The photovoltaic cell of this embodiment has the advantages of the embodiment one, which are described in detail in embodiment one and are not repeated here.

Finally, it should be noted that: the above embodiments are only for illustrating the technical solution of the present utility model, and not for limiting the same; although the utility model has been described in detail with reference to the foregoing embodiments, it will be understood by those of ordinary skill in the art that: the technical scheme described in the foregoing embodiments can be modified or some or all of the technical features thereof can be replaced by equivalents; such modifications and substitutions do not depart from the spirit of the utility model.

Claims (7)

1. A battery piece, characterized by comprising a base plate (1);

the substrate (1) is provided with a main grid and a bonding part (2) for bonding a welding strip, the welding strip is provided with a connecting part, and when the welding strip is welded with the main grid, the connecting part of the welding strip can be bonded to the bonding part (2);

the main grid comprises a main grid line (3) and a PAD (PAD) point (4) which is arranged on the main grid line (3); the bonding parts (2) comprise first bonding parts arranged on the main grid lines (3), a plurality of the first bonding parts are arranged, and the first bonding parts are arranged on the main grid lines (3) at intervals; alternatively, the main gate comprises a main gate line (3); the bonding parts (2) comprise first bonding parts arranged on the main grid lines (3), a plurality of the first bonding parts are arranged, and the first bonding parts are arranged on the main grid lines (3) at intervals;

the bonding part (2) further comprises a second bonding part which is arranged on the substrate (1) and is positioned at a position without the main grid line (3);

the second bonding part is arranged at the position where the width of the welding band is larger than that of the main grid line.

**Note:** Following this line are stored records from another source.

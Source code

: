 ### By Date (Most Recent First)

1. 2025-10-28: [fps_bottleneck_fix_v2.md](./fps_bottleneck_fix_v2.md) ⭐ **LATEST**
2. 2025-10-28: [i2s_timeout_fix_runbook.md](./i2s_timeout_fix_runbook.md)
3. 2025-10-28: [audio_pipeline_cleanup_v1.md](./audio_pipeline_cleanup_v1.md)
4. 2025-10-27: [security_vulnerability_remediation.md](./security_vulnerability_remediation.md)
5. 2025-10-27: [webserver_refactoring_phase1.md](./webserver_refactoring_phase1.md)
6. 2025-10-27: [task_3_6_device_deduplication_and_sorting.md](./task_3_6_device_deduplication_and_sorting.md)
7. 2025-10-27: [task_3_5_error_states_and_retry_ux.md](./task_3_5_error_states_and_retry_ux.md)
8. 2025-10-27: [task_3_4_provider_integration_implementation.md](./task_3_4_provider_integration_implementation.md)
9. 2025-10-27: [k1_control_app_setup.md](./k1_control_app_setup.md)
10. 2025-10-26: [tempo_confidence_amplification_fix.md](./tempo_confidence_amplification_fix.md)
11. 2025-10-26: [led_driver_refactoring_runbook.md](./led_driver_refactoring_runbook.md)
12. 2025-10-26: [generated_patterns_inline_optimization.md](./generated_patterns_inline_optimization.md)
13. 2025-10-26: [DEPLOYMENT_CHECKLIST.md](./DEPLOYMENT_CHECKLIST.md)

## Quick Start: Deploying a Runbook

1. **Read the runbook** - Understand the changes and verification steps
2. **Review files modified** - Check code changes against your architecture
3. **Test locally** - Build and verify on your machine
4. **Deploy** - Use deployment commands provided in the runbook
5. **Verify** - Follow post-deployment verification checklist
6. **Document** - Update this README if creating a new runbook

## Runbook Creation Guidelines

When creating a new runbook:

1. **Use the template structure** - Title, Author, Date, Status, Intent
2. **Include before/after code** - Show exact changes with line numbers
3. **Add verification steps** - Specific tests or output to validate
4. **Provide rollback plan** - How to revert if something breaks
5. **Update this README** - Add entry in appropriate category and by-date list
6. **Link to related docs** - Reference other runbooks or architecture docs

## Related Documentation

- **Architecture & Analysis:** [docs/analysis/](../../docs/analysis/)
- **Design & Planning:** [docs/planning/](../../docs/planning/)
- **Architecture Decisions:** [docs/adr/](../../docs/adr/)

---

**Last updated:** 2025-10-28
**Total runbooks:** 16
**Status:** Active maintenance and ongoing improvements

2. The battery sheet according to claim 1, wherein the adhesive portion (2) is a thermosetting adhesive.

3. The battery sheet according to claim 2, wherein the adhesive portion (2) is a transparent member.

4. The battery sheet according to claim 2, wherein the adhesive portion (2) is provided to the substrate (1) by screen printing.

5. The battery plate according to claim 2, wherein the thermosetting adhesive has a length ranging from 0.5mm to 2mm and a width ranging from 0.5mm to 1mm, and a thickness greater than 100um.

6. A photovoltaic cell, characterized by comprising a solder strip and a plurality of the cells according to any one of claims 1-5, wherein adjacent cells are connected by the solder strip;

the welding strip is welded with the main grid on the battery piece, and the connecting part of the welding strip is adhered to the adhering part (2) on the battery piece.

7. The photovoltaic cell of claim 6, wherein the photovoltaic cell is a shingled cell or an MBB cell.